“Freedom Is Love” is the debut album from Kansas City’s newest soul juggernaut, The Freedom Affair. The album explores themes of love, heartache, empowerment, and togetherness through a varying landscape of hard-hitting funk, luscious soul, and everything in between. The Freedom Affair is a unique collective featuring three powerhouse female vocalists in front of a dynamic six-piece band. The troupe comprises vocalists Misha Roberts, Paula Saunders, and Seyko Groves with Cole Bales (guitar, sitar). Branden Moser (guitar), Chris Hazelton (bass, organ, tambourine, glockenspiel, and chimes), Dave Brick (drums), Pete Carroll (trumpet) and Brett Jackson (tenor sax, baritone sax and tambourine).

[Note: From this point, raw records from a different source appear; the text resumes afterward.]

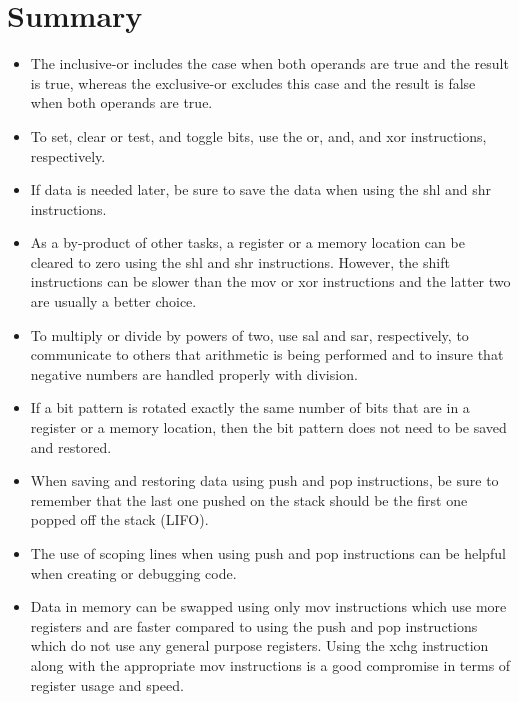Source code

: \documentclass[10pt]{book}
\begin{document}
\section{Summary}
\begin{itemize}
  \item The inclusive-or includes the case when both operands are true and the result is true, whereas the exclusive-or excludes this case and the result is false when both operands are true.
  \item To set, clear or test, and toggle bits, use the or, and, and xor instructions, respectively.
  \item If data is needed later, be sure to save the data when using the shl and shr instructions.
  \item As a by-product of other tasks, a register or a memory location can be cleared to zero using the shl and shr instructions. However, the shift instructions can be slower than the mov or xor instructions and the latter two are usually a better choice.
  \item To multiply or divide by powers of two, use sal and sar, respectively, to communicate to others that arithmetic is being performed and to insure that negative numbers are handled properly with division.
  \item If a bit pattern is rotated exactly the same number of bits that are in a register or a memory location, then the bit pattern does not need to be saved and restored.
  \item When saving and restoring data using push and pop instructions, be sure to remember that the last one pushed on the stack should be the first one popped off the stack (LIFO).
  \item The use of scoping lines when using push and pop instructions can be helpful when creating or debugging code.
  \item Data in memory can be swapped using only mov instructions which use more registers and are faster compared to using the push and pop instructions which do not use any general purpose registers. Using the xchg instruction along with the appropriate mov instructions is a good compromise in terms of register usage and speed.
\end{itemize}
\end{document}
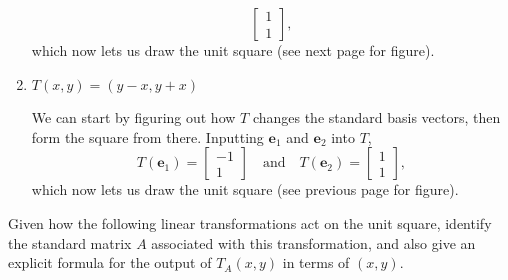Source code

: \documentclass{article}
\begin{document}
\begin{enumerate}
\begin{solution}
\[\begin{bmatrix}
                1\\1
            \end{bmatrix},
        \]which now lets us draw the unit square (see next page for figure). 
    \end{solution}
    \pagebreak
    \item \(T(x,y) = (y-x,y+x)\)\begin{solution}
        We can start by figuring out how \(T\) changes the standard basis vectors, then form the square from there. Inputting \(\mathbf{e}_1\) and \(\mathbf{e}_2\) into \(T\),\[
            T(\mathbf{e}_1) = \begin{bmatrix}
                -1\\1
            \end{bmatrix} \quad \text{and} \quad T(\mathbf{e}_2) = \begin{bmatrix}
                1\\1
            \end{bmatrix},
        \]which now lets us draw the unit square (see previous page for figure). 
    \end{solution}
\end{enumerate}
\begin{center}
    \colorbox{CornflowerBlue!50}{
    \begin{minipage}[c]{0.9\textwidth}
        \centering
        Given how the following linear transformations act on the unit square, identify the standard matrix \(A\) associated with this transformation, and also give an explicit formula
        for the output of \(T_A(x,y)\) in terms of \((x,y)\). 
    \end{minipage}
    }
\end{center}
\end{document}
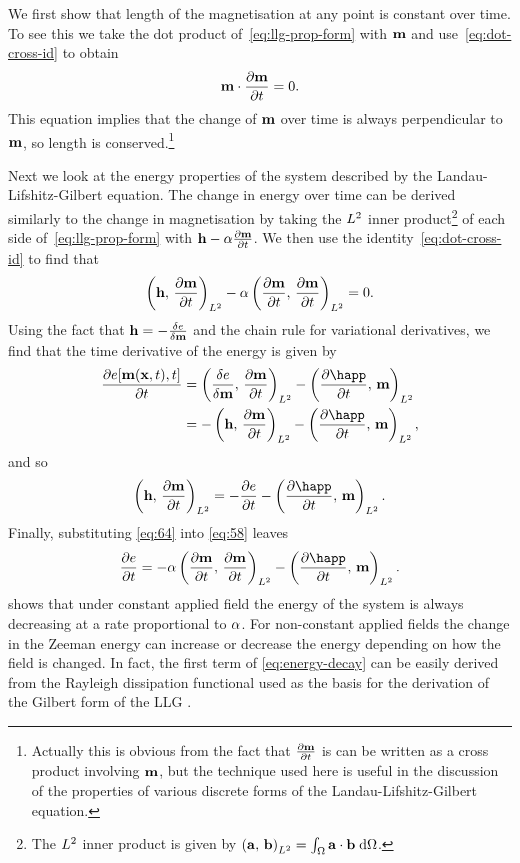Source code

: We first show that length of the magnetisation at any point is constant over time.
To see this we take the dot product of~\cref{eq:llg-prop-form} with $\boldsymbol{\mathrm{m}}$ and use~\cref{eq:dot-cross-id} to obtain
\begin{equation}
  \label{eq:56}
  \boldsymbol{\mathrm{m}} \cdot \frac{\partial \boldsymbol{\mathrm{m}}}{\partial t} = 0.
\end{equation}
This equation implies that the change of $\boldsymbol{\mathrm{m}}$ over time is always perpendicular to $\boldsymbol{\mathrm{m}}$, so length is conserved.\footnote{Actually this is obvious from the fact that $\frac{\partial \boldsymbol{\mathrm{m}}}{\partial t}$ is can be written as a cross product involving $\boldsymbol{\mathrm{m}}$, but the technique used here is useful in the discussion of the properties of various discrete forms of the Landau-Lifshitz-Gilbert equation.}

Next we look at the energy properties of the system described by the Landau-Lifshitz-Gilbert equation.
The change in energy over time can be derived similarly to the change in magnetisation by taking the ${L^2}$ inner product\footnote{The ${L^2}$ inner product is given by $\left({\boldsymbol{\mathrm{a}}},\, {\boldsymbol{\mathrm{b}}} \right)_{{L^2}} = \int_\Omega {\boldsymbol{\mathrm{a}}} \cdot {\boldsymbol{\mathrm{b}}} {\; \mathrm{{d}}}\Omega$.} of each side of~\cref{eq:llg-prop-form} with $\boldsymbol{\mathrm{h}} - \alpha \frac{\partial \boldsymbol{\mathrm{m}}}{\partial t}$.
We then use the identity~\cref{eq:dot-cross-id} to find that
\begin{equation}
  \label{eq:58}
  \left(\boldsymbol{\mathrm{h}},\, \frac{\partial \boldsymbol{\mathrm{m}}}{\partial t} \right)_{{L^2}} - \alpha \left(\frac{\partial \boldsymbol{\mathrm{m}}}{\partial t},\, \frac{\partial \boldsymbol{\mathrm{m}}}{\partial t} \right)_{{L^2}} = 0.
\end{equation}
Using the fact that $\boldsymbol{\mathrm{h}} = -\frac{\delta e}{\delta \boldsymbol{\mathrm{m}}}$ and the chain rule for variational derivatives, we find that the time derivative of the energy is given by
\begin{align*}
  \pd{\e[\mv(\xv, t), t]}{t} &= \ltip{\vd{e}{\mv}}{\dmdt} - \ltip{\pd{\happ}{t}}{\mv} \\
                             &= -\ltip{\hv}{\dmdt} - \ltip{\pd{\happ}{t}}{\mv},
\end{align*}
and so
\begin{equation}
  \ltip{\hv}{\dmdt} = -\pd{\e}{t} - \ltip{\pd{\happ}{t}}{\mv}.
  \label{eq:64}
\end{equation}
Finally, substituting \cref{eq:64} into \cref{eq:58} leaves
\begin{equation}
  \label{eq:energy-decay}
  \pd{\e}{t} = -\dampc \ltip{\dmdt}{\dmdt} - \ltip{\pd{\happ}{t}}{\mv}.
\end{equation}
 shows that under constant applied field the energy of the system is always decreasing at a rate proportional to $\alpha$.
For non-constant applied fields the change in the Zeeman energy can increase or decrease the energy depending on how the field is changed. %
In fact, the first term of \cref{eq:energy-decay} can be easily derived from the Rayleigh dissipation functional used as the basis for the derivation of the Gilbert form of the LLG \cite{Gilbert2004}.

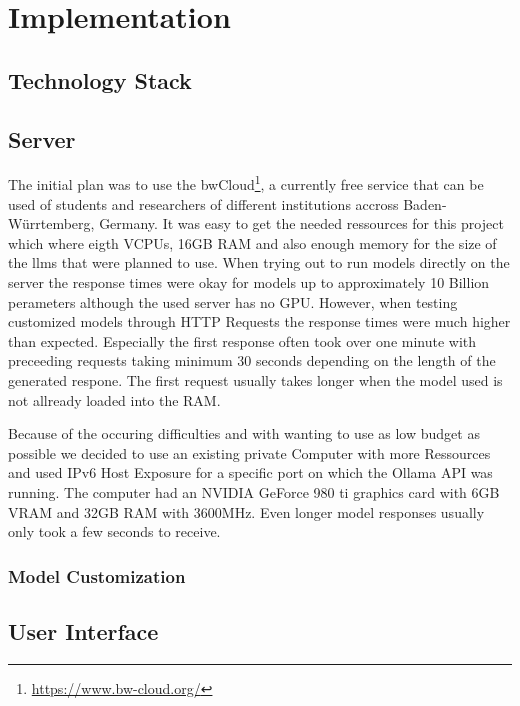 
\chapter{Implementation}
\label{chap:implementation}

\section{Technology Stack}


\section{Server}
The initial plan was to use the bwCloud\footnote{\url{https://www.bw-cloud.org/}}, a currently free service that can be used of students and researchers of different institutions accross Baden-Würrtemberg, Germany.
It was easy to get the needed ressources for this project which where eigth VCPUs, 16GB RAM and also enough memory for the size of the \glspl{llm} that were planned to use.
When trying out to run models directly on the server the response times were okay for models up to approximately 10 Billion perameters although the used server has no GPU.
However, when testing customized models through HTTP Requests the response times were much higher than expected.
Especially the first response often took over one minute with preceeding requests taking minimum 30 seconds depending on the length of the generated respone.
The first request usually takes longer when the model used is not allready loaded into the RAM.

Because of the occuring difficulties and with wanting to use as low budget as possible we decided to use an existing private Computer with more Ressources and used IPv6 Host Exposure for a specific port on which the Ollama API was running.
The computer had an NVIDIA GeForce 980 ti graphics card with 6GB VRAM and 32GB RAM with 3600MHz.
Even longer model responses usually only took a few seconds to receive.

\subsection{Model Customization}



\section{User Interface}
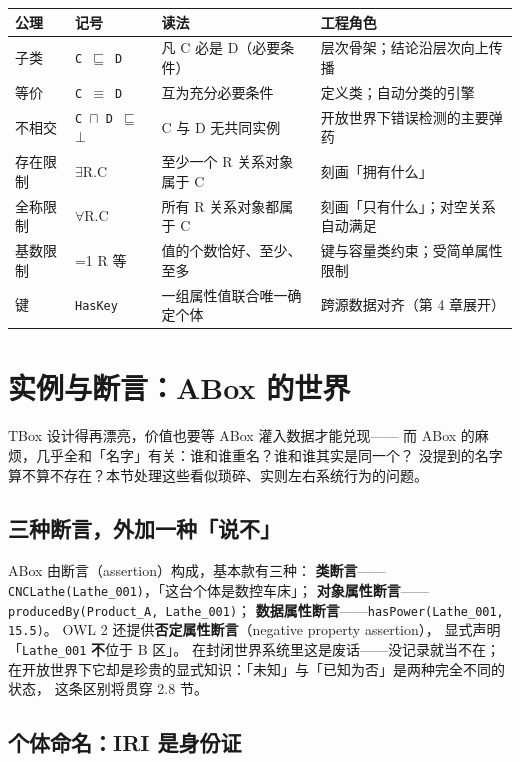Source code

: \begin{center}
\begin{tabularx}{\linewidth}{@{}llXX@{}}
\toprule
\textbf{公理} & \textbf{记号} & \textbf{读法} & \textbf{工程角色} \\
\midrule
子类 & \texttt{C \(\sqsubseteq\) D} & 凡 C 必是 D（必要条件） &
层次骨架；结论沿层次向上传播 \\
等价 & \texttt{C \(\equiv\) D} & 互为充分必要条件 &
定义类；自动分类的引擎 \\
不相交 & \texttt{C \(\sqcap\) D \(\sqsubseteq\) \(\bot\)} & C 与 D 无共同实例 &
开放世界下错误检测的主要弹药 \\
存在限制 & \(\exists\)R.C & 至少一个 R 关系对象属于 C &
刻画「拥有什么」 \\
全称限制 & \(\forall\)R.C & 所有 R 关系对象都属于 C &
刻画「只有什么」；对空关系自动满足 \\
基数限制 & =1 R 等 & 值的个数恰好、至少、至多 &
键与容量类约束；受简单属性限制 \\
键 & \texttt{HasKey} & 一组属性值联合唯一确定个体 &
跨源数据对齐（第 4 章展开） \\
\bottomrule
\end{tabularx}
\end{center}

\section{实例与断言：ABox 的世界}

TBox 设计得再漂亮，价值也要等 ABox 灌入数据才能兑现——
而 ABox 的麻烦，几乎全和「名字」有关：谁和谁重名？谁和谁其实是同一个？
没提到的名字算不算不存在？本节处理这些看似琐碎、实则左右系统行为的问题。

\subsection{三种断言，外加一种「说不」}

ABox 由断言（assertion）构成，基本款有三种：
\textbf{类断言}——\texttt{CNCLathe(Lathe\_001)}，「这台个体是数控车床」；
\textbf{对象属性断言}——\texttt{producedBy(Product\_A, Lathe\_001)}；
\textbf{数据属性断言}——\texttt{hasPower(Lathe\_001, 15.5)}。
OWL 2 还提供\textbf{否定属性断言}（negative property assertion），
显式声明「\texttt{Lathe\_001} \textbf{不}位于 B 区」。
在封闭世界系统里这是废话——没记录就当不在；
在开放世界下它却是珍贵的显式知识：「未知」与「已知为否」是两种完全不同的状态，
这条区别将贯穿 2.8 节。

\subsection{个体命名：IRI 是身份证}

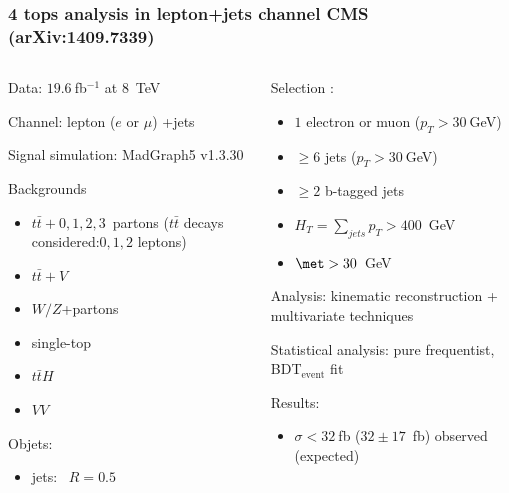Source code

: \begin{frame}
\frametitle{4 tops analysis in lepton+jets channel CMS (arXiv:1409.7339)}
\begin{columns}
\begin{column}{0.5\textwidth}
\begin{maliste}
\item Data: $19.6~$fb$^{-1}$ at $8$~TeV
\item Channel: lepton ($e$ or $\mu$) +jets
\item Signal simulation: MadGraph5 v1.3.30
\item Backgrounds
\begin{itemize}
\item $t\bar{t}+0,1,2,3$~partons ($t\bar{t}$ decays considered:$0,1,2$ leptons)
\item $t\bar{t}+V$
\item $W/Z$+partons
\item single-top
\item $t\bar{t}H$
\item $VV$
\end{itemize}
\item Objets:
\begin{itemize}
\item jets: \antikt~$R=0.5$
\end{itemize}
\end{maliste}
\end{column}
\begin{column}{0.5\textwidth}
\begin{maliste}
\item Selection :
\begin{itemize}
\item $1$ electron or muon ($p_T>30~$GeV)
\item $\geq 6$ jets ($p_T>30~$GeV)
\item $\geq 2$ b-tagged jets
\item $H_T=\sum\limits_{jets}p_T >400$~GeV
\item $\met > 30$~GeV
\end{itemize}
\item Analysis: kinematic reconstruction + multivariate techniques
\item Statistical analysis: pure frequentist, BDT$_\text{event}$ fit
\item Results: 
\begin{itemize}
\item $\sigma<32~$fb ($32\pm 17$~fb) observed (expected)
\end{itemize}
\end{maliste}
\end{column}
\end{columns}

\end{frame}


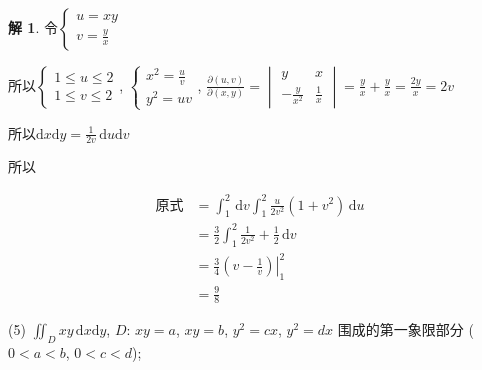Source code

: \documentclass[a4paper,12pt]{article}
\theoremstyle{definition}
\newtheorem*{sol}{解}
\begin{document}
\begin{sol}
    令$\begin{cases}
            u=xy \\
            v=\frac{y}{x}
        \end{cases}$

    所以$\begin{cases}
            1\leq u\leq 2 \\
            1\leq v\leq 2
        \end{cases}$, $\begin{cases}
            x^2=\frac{u}{v} \\
            y^2=uv
        \end{cases}$, $\frac{\partial(u,v)}{\partial(x,y)}=\begin{vmatrix}
            y              & x           \\
            -\frac{y}{x^2} & \frac{1}{x}
        \end{vmatrix}=\frac{y}{x}+\frac{y}{x}=\frac{2y}{x}=2v$

    所以$\mathrm{d}x\mathrm{d}y=\frac{1}{2v}\,\mathrm{d}u\mathrm{d}v$

    所以

    \begin{align*}
        \text{原式}
         & =\int_1^2\,\mathrm{d}v\int_1^2\frac{u}{2v^2}(1+v^2)\,\mathrm{d}u \\
         & =\frac{3}{2}\int_1^2\frac{1}{2v^2}+\frac{1}{2}\,\mathrm{d}v      \\
         & =\frac{3}{4}\left.(v-\frac{1}{v})\right|_1^2                     \\
         & =\frac{9}{8}
    \end{align*}
\end{sol}
(5) $\displaystyle\iint_{D} xy\,\mathrm{d}x\mathrm{d}y$, $D$: $xy=a$, $xy=b$, $y^2=cx$, $y^2=dx$ 围成的第一象限部分 ($0 < a < b$, $0 < c < d$);
\end{document}
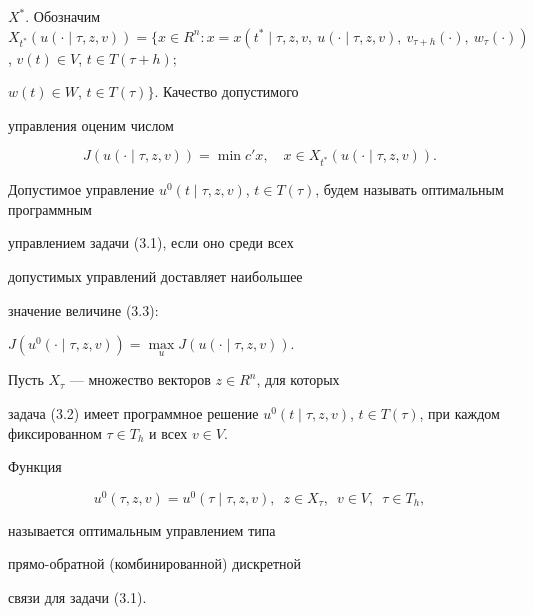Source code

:$X^*$. Обозначим $X_{t^*}(u(\cdot\mid\tau,z,v))=\{x \in


R^n:x=x(t^*\mid\tau,z,v,\ u(\cdot\mid\tau,z,v),


\ v_{\tau+h}(\cdot),\ w_{\tau}(\cdot))$, $v(t) \in V$, $t \in T(\tau+h)$;


$w(t) \in W$, $t \in T(\tau)\}$. Качество допустимого


управления оценим числом


\begin{equation}


J(u(\cdot\mid\tau,z,v))=\min c'x,\quad x \in X_{t^*}(u(\cdot\mid\tau,z,v)).


\end{equation}





Допустимое управление $u^0(t\mid\tau,z,v)$, $t \in


T(\tau)$, будем называть оптимальным программным


управлением задачи (3.1), если оно среди всех


допустимых управлений доставляет наибольшее


значение величине (3.3):


$J(u^0(\cdot\mid\tau,z,v))=\max\limits_{u}J(u(\cdot\mid\tau,z,v))$.





Пусть $X_{\tau}$ --- множество векторов $z \in R^n$, для которых


задача (3.2) имеет программное решение $u^0(t\mid\tau,z,v)$, $t \in


T(\tau)$, при каждом фиксированном $\tau \in T_h$ и всех $v \in V$.





\begin{defns}


Функция


\begin{equation}


u^0(\tau,z,v)=u^0(\tau\mid\tau,z,v),\ \; z \in X_{\tau},\ \; v \in V,


\ \;\tau \in T_{h},


\end{equation}


называется оптимальным управлением типа


прямо-обратной (комбинированной) дискретной


связи для задачи (3.1).


\end{defns}





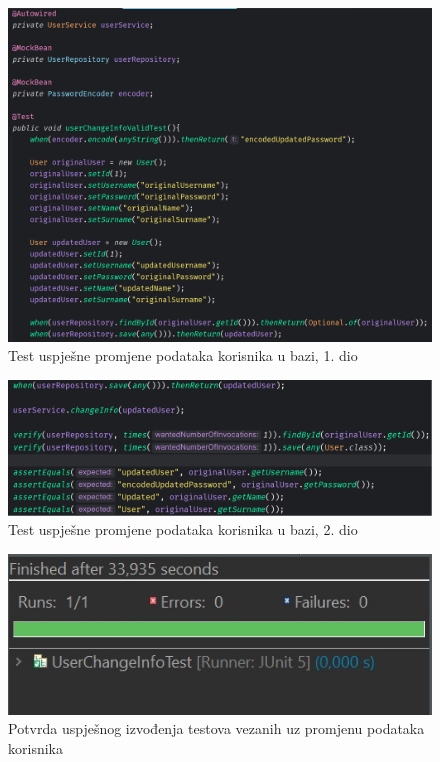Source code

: 			\begin{figure}[H]
			\includegraphics[scale=0.4]{slike/userChangeInfoValidTest1.PNG} %
			\centering
			\caption{Test uspješne promjene podataka korisnika u bazi, 1. dio}
			\label{Test uspješne promjene podataka korisnika u bazi, 1. dio}
		\end{figure}
		
								\begin{figure}[H]
			\includegraphics[scale=0.4]{slike/userChangeInfoValidTest2.PNG} %
			\centering
			\caption{Test uspješne promjene podataka korisnika u bazi, 2. dio}
			\label{Test uspješne promjene podataka korisnika u bazi, 2. dio}
		\end{figure}
		
		\begin{figure}[H]
			\includegraphics[scale=0.4]{slike/JUnit_change.JPG} %
			\centering
			\caption{Potvrda uspješnog izvođenja testova vezanih uz promjenu podataka korisnika}
			\label{Potvrda uspješnog izvođenja testova vezanih uz promjenu podataka korisnika}
		\end{figure}

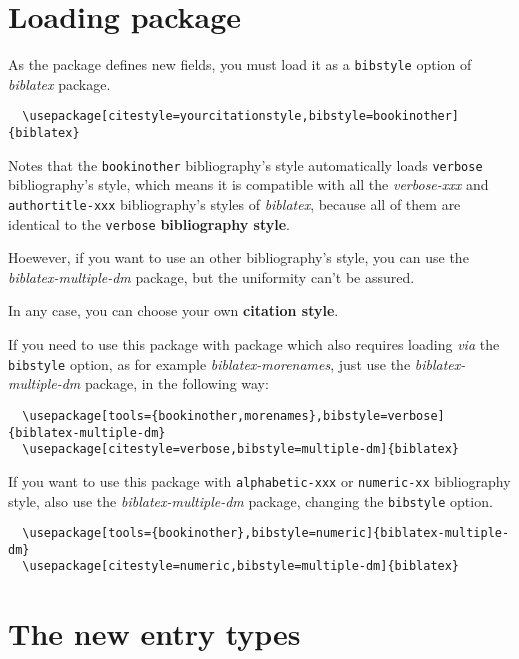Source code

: \documentclass{ltxdockit}[2011/03/25]
\newcommand{\pkg}[1]{\emph{#1}}
\newcommand{\biblatex}{\emph{biblatex}\xspace}
\newcommand{\namebibstyle}[1]{\texttt{#1}}
\begin{document}
\section{Loading package}
As the package defines new fields, you must load it as a \verb+bibstyle+ option of \biblatex package.
 
\begin{verbatim}
  \usepackage[citestyle=yourcitationstyle,bibstyle=bookinother]{biblatex}
\end{verbatim}

Notes that the \namebibstyle{bookinother} bibliography's style automatically loads \namebibstyle{verbose} bibliography's style, which means it is  compatible with all the \emph{verbose-xxx} and \namebibstyle{authortitle-xxx} bibliography's  styles of \biblatex, because all of them are identical to the \namebibstyle{verbose} \textbf{bibliography style}.

Hoewever, if you want to use an other bibliography's style, you can use the \pkg{biblatex-multiple-dm} package, but the uniformity can't be assured.
 
In any case, you can choose your own \textbf{citation style}.
 
\label{morenames}If you need to use this package with package which also requires loading \emph{via} the \verb+bibstyle+ option, as for example \pkg{biblatex-morenames}, just use the \pkg{biblatex-multiple-dm} package, in the following way:

\begin{verbatim}
  \usepackage[tools={bookinother,morenames},bibstyle=verbose]{biblatex-multiple-dm}
  \usepackage[citestyle=verbose,bibstyle=multiple-dm]{biblatex}
\end{verbatim}

If you want to use this package with \namebibstyle{alphabetic-xxx} or \namebibstyle{numeric-xx} bibliography style, also use the \pkg{biblatex-multiple-dm} package, changing the \verb+bibstyle+ option.

\begin{verbatim}
  \usepackage[tools={bookinother},bibstyle=numeric]{biblatex-multiple-dm}
  \usepackage[citestyle=numeric,bibstyle=multiple-dm]{biblatex}
\end{verbatim}

\section{The new entry types}
\end{document}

The album opens with `Heartaches Don`t Come Easy` with a drum beat that is like a heartbeat running through this song. All three vocalists harmonise to wonderful effect to ensure a feeling of anguish through the narrative of losing somebody. There`s an alluring tapped bongo type percussion which alongside the wonderful brass section brings an almost sixties feel. The sultry `Make Me Surrender` seemed to relate to a spirited woman that wasn`t willing to be the benefactor of the unwanted intentions of an unsuitable admirer. A track that was quite laid back and had a nice guitar solo midway and wouldn`t have felt out of place in the soundtrack for Isaac Hayes` Shaft.

`Outta My Mind` a tale of an unreciprocated romance, could have become really self-pitying but it has a real spring like joyous uplifting feel. The narrator knows the inevitable outcome, but it almost feels cathartic to voice the situation out loud. There`s a blissful feeling throughout which is enhanced with strings towards the latter part. Another tale of heartbreak follows with `I Know Better` which has a delightfully expansive sound with pounding percussion, horns, a guitar solo and strings that set a platform for the achingly tear-jerking vocals to shine.

`Move On` is a superbly funky upbeat message of almost girl power where a lover is told to move on in no uncertain terms. A fast-paced offering which has cracking baritone sax extracts intermittently throughout. There`s a funky vibe to Rise Up` a song of standing up for your rights. The repetition of “Let’s groove toward a brighter day, Together we can find a better way, Rise up” allows it to become a celebration for the oppressed.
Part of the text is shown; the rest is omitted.